In the present case, the prime cause of infection of the thyroid tissue was from a perforated carcinoma of the oesophagus, with the infection spreading to the thyroid via the tracheo-oesophageal groove. As far as we are aware, this is the first such case reported in the English literature.
Management involves surgery with either lobar excision or debridement, incision and drainage, resection of a fistulous connection if applicable, combined with culture-appropriate antibiotics.[9] Broad-spectrum antibiotic therapy covering aerobic, anaerobic, and oral flora should be started early after obtaining a specimen for microbiological studies and this can be changed when the sensitivity profile is available.[5] Because this disease entity is rapidly progressive and often delayed in its presentation, early recognition and intervention are necessary to curtail the morbid potential of the complications of this process.[9]
Boyd et al.[16] proposed that the abscess may merely be incised and drained, avoiding a thyroidectomy in already inflamed tissue. One disadvantage of this technique is that it leaves an inflamed thyroid gland in close proximity to the source(s) of infection. Myssiorek et al.[17] suggested that at least the affected part of the thyroid should be resected, because the abscess might directly compress the recurrent laryngeal nerve and cause inflammatory neuritis, which might induce vocal cord paralysis.

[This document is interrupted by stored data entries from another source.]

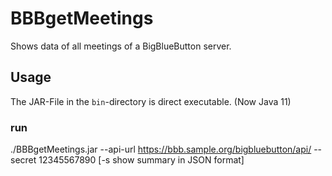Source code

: # BBBgetMeetings

Shows data of all meetings of a BigBlueButton server.

## Usage

The JAR-File in the `bin`-directory is direct executable. (Now Java 11)

### run
./BBBgetMeetings.jar --api-url https://bbb.sample.org/bigbluebutton/api/ --secret 12345567890 [-s show summary in JSON format]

In our case we only drained the abscess, to avoid handling the inflamed tissue. We gave broad spectrum antibiotics sensitive to Klebsiella. Later, as the fistula was noted secondary to perforated oesophageal carcinoma, a feeding jejunostomy was done and management was directed to treat the carcinoma of the oesophagus.
Conclusion
Thyroid abscesses may originate from surrounding sepsis or anatomic abnormality or spread from a local/distant site. When a patient presents with a tender mass in the thyroid region, we strongly recommend ultrasound examination of the neck, in order to distinguish an intrathyroid from an extrathyroid process. Early biopsy and cultures are needed for prompt antimicrobial therapy. Bacteria may spread via a hematogenous route and can produce positive blood cultures. Thyroid abscess is successfully treated with immediate surgical intervention by complete excision of the suppurated tissues along with underlying thyroid pathology and appropriate antimicrobial agents.